La première diffusion de Touche pas à mon poste sur YouTube n’a pas respecté les règles de la plateforme. Résultat : la filiale de la firme de Mountain View a retiré le replay de l’épisode diffusé le 4 mars 2025.

Plusieurs raisons expliquent ce retrait, comme nous l’apprennent Emmanuel Paquette et Marc Rees de l’Informé. Contacté par les journalistes, Cyril Hanouna aurait livré une réponse pour le moins lunaire : « Je m’en bats les couilles de vos histoires en fait ! Amitiés ».
« Je m’en bats les couilles » : Cyril Hanouna n’a pas respecté les règles de YouTube
Touche pas à mon poste a fait son retour sur YouTube, mais aussi sur Dailymotion, permettant à la plateforme française de sortir la tête de l’eau. L’émission est aussi disponible via les box des différents opérateurs.
Selon un porte-parole de YouTube contacté par l’Informé, Touche pas à mon poste a diffusé les mêmes spots publicitaires que sur les box, une pratique interdite par les règles de la plateforme de streaming. « Cette pratique est contraire à nos conditions générales d’utilisation, et nous l’avons signalée à TPMP », a déclaré le représentant de la filiale de Google.
L’infraction est justifiée par la production de Touche pas à mon poste qui parle d’une mise en place précipitée de la diffusion. L’émission promet que tout sera corrigé aujourd’hui. Conséquence directe toutefois : YouTube a retiré le replay de la première de la version numérique du programme.

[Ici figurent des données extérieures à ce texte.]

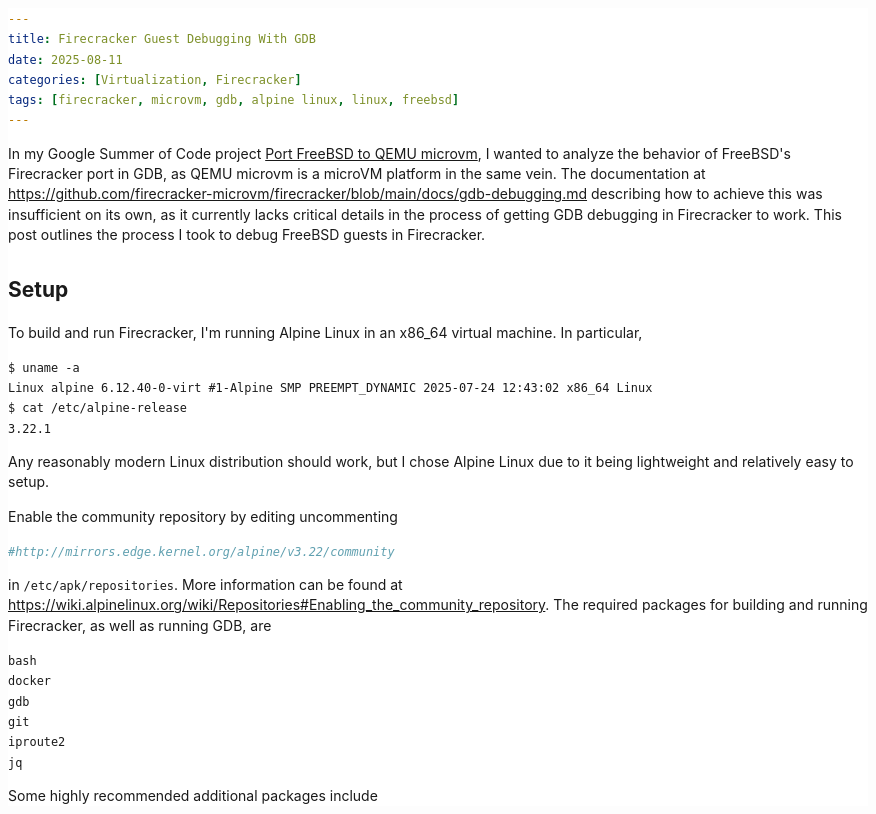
 ```yaml
---
title: Firecracker Guest Debugging With GDB
date: 2025-08-11
categories: [Virtualization, Firecracker]
tags: [firecracker, microvm, gdb, alpine linux, linux, freebsd]
---
```


In my Google Summer of Code project
[Port FreeBSD to QEMU microvm](https://wiki.freebsd.org/SummerOfCode2025Projects/PortFreeBSDToQEMUMicrovm),
I wanted to analyze the behavior of FreeBSD's Firecracker port in GDB, as QEMU
microvm is a microVM platform in the same vein. The documentation at
<https://github.com/firecracker-microvm/firecracker/blob/main/docs/gdb-debugging.md>
describing how to achieve this was insufficient on its own, as it currently lacks
critical details in the process of getting GDB debugging in Firecracker to work.
This post outlines the process I took to debug FreeBSD guests in Firecracker.


## Setup

To build and run Firecracker, I'm running Alpine Linux in an x86_64 virtual
machine. In particular,

```terminal
$ uname -a
Linux alpine 6.12.40-0-virt #1-Alpine SMP PREEMPT_DYNAMIC 2025-07-24 12:43:02 x86_64 Linux
$ cat /etc/alpine-release
3.22.1
```

Any reasonably modern Linux distribution should work, but I chose Alpine Linux
due to it being lightweight and relatively easy to setup.

Enable the community repository by editing uncommenting

```conf
#http://mirrors.edge.kernel.org/alpine/v3.22/community
```

in `/etc/apk/repositories`. More information can be found at
<https://wiki.alpinelinux.org/wiki/Repositories#Enabling_the_community_repository>.
The required packages for building and running Firecracker, as well as running
GDB, are

```
bash
docker
gdb
git
iproute2
jq
```

Some highly recommended additional packages include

Ce n’est pas le seul point de friction avec YouTube. Cyril Hanouna a délibérément mentionné plusieurs marques à l’antenne en prétextant profiter de sa nouvelle liberté, loin de l’Arcom. « Y a une embellie. On peut dire toutes les marques qu’on veut (…) C’est moi qui paye [les amendes], c’est ma chaîne, mon émission », a-t-il déclaré pendant le programme.
L’animateur a cité plusieurs marques en insistant sur Larousse, édité par Hachette, filiale de Vivendi, propriétaire de feu C8. Plus problématique : Cyril Hanouna a cité des entreprises dans lesquelles il détient des participations personnelles, Blackbox et Casa Padel, sans l’indiquer à l’antenne. « Lorsqu’un partenariat existe entre une marque et un YouTubeur, cela doit être mentionné aux internautes », rappelle YouTube. Toutefois, sans certitude sur l’existence d’une rémunération pour ces citations, l’entreprise ne peut pas affirmer qu’il y a une violation des règles.
Ces règles sont mises en place pour protéger le modèle économique de YouTube, comme l’interdiction des bloqueurs de publicités, empêchant l’utilisation gratuite de ses infrastructures pour diffuser des publicités. Les placements de produits rémunérés, sponsorings et promotions sont censés être indiqués par l’affichage d’un bandeau d’avertissement informant les viewers.
En plus des conditions d’utilisation de YouTube, ces obligations sont encadrées par la loi. La Direction générale de la concurrence, de la consommation et de la répression des fraudes (DGCCRF) veille au respect de ces règles. Depuis la législation de 2023 sur les influenceurs, l’absence d’indication de « publicité » ou « collaboration commerciale » constitue une « pratique commerciale trompeuse », passible de deux ans d’emprisonnement et d’une amende jusqu’à 300 000 euros. Mais on ne s’en fait pas pour la capacité de Touche pas à mon poste de s’acquitter d’une telle verbalisation : la première émission a beaucoup rapporté.